Las superintendencias han sido siempre órganos de control ajenos a las funciones del Estado que sirven para vigilar que ciertos sectores de interés prioritario como las compañías, comunicaciones, bancos, etcétera, cumplan la ley y no se desvíen del propósito para el que se crearon.

Entre sus facultades está supervigilar, establecer correctivos y, excepcionalmente, sancionar. Sin embargo, de unos meses acá vemos que los nuevos entes dotados de superintendencia exceden límites de su gestión y en evidente abuso de derecho imponen sanciones, para justificar el costo del nuevo aparataje burocrático creado sin un beneficiario identificable, que van desde multas millonarias hasta imposiciones ortográficas –como las comillas– o sanciones humillantes como disculpas no debidas. Afortunadamente el Código Civil reformado hoy en día hace responsable de este tipo de abusos y excesos a su autor, inclusive si actúa en nombre de la ley, pero con fines perversos.

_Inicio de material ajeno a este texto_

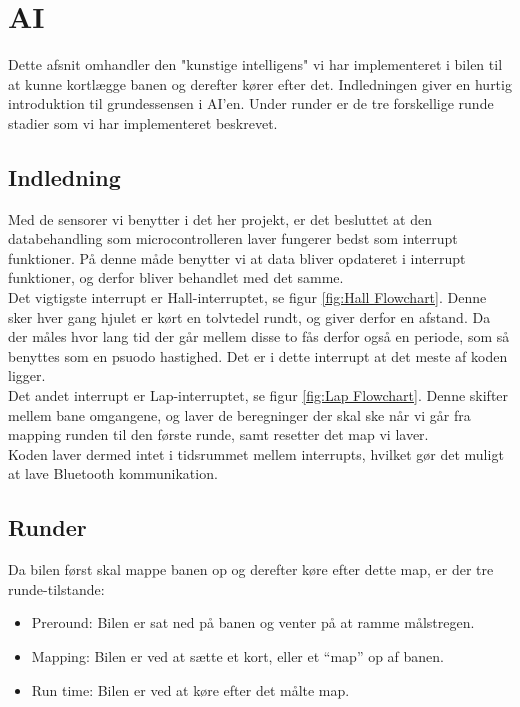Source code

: \section{AI}
Dette afsnit omhandler den "kunstige intelligens" vi har implementeret i bilen til at kunne kortlægge banen og derefter kører efter det. Indledningen giver en hurtig introduktion til grundessensen i AI'en. Under runder er de tre forskellige runde stadier som vi har implementeret beskrevet.


\subsection{Indledning}
Med de sensorer vi benytter i det her projekt, er det besluttet at den databehandling som microcontrolleren laver fungerer bedst som interrupt funktioner. På denne måde benytter vi at data bliver opdateret i interrupt funktioner, og derfor bliver behandlet med det samme.
\\

Det vigtigste interrupt er Hall-interruptet, se figur \ref{fig:Hall Flowchart}. Denne sker hver gang hjulet er kørt en tolvtedel rundt, og giver derfor en afstand. Da der måles hvor lang tid der går mellem disse to fås derfor også en periode, som så benyttes som en psuodo hastighed. Det er i dette interrupt at det meste af koden ligger.
\\

Det andet interrupt er Lap-interruptet, se figur \ref{fig:Lap Flowchart}. Denne skifter mellem bane omgangene, og laver de beregninger der skal ske når vi går fra mapping runden til den første runde, samt resetter det map vi laver.
\\

Koden laver dermed intet  i tidsrummet mellem interrupts, hvilket gør det muligt at lave Bluetooth kommunikation.

\subsection{Runder}

Da bilen først skal mappe banen op og derefter køre efter dette map, er der tre runde-tilstande:

\begin{itemize}
\item Preround: Bilen er sat ned på banen og venter på at ramme målstregen.
\item Mapping: Bilen er ved at sætte et kort, eller et ``map'' op af banen.
\item Run time: Bilen er ved at køre efter det målte map.
\end{itemize}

Sin embargo, no podemos esperar a que el país se llene de juicios indemnizatorios contra el Estado que al final terminamos pagando todos los ecuatorianos, sino que se deben aplicar correctivos inmediatos, y la mejor forma es quitar a estas nuevas superintendencias la facultad de sancionar y dejarles únicamente las de corregir o prevenir (al igual que las tradicionales) pues se han transformado en tribunales de excepción donde indebidamente convergen todas las funciones del Estado pues crean la ley, la reglamentan, la interpretan y la aplican en “juicio” y a su “juicio”, sin rendir cuentas a nadie; rebasando el límite de la sanción administrativa permisible al aplicar penas personales y económicamente desproporcionadas.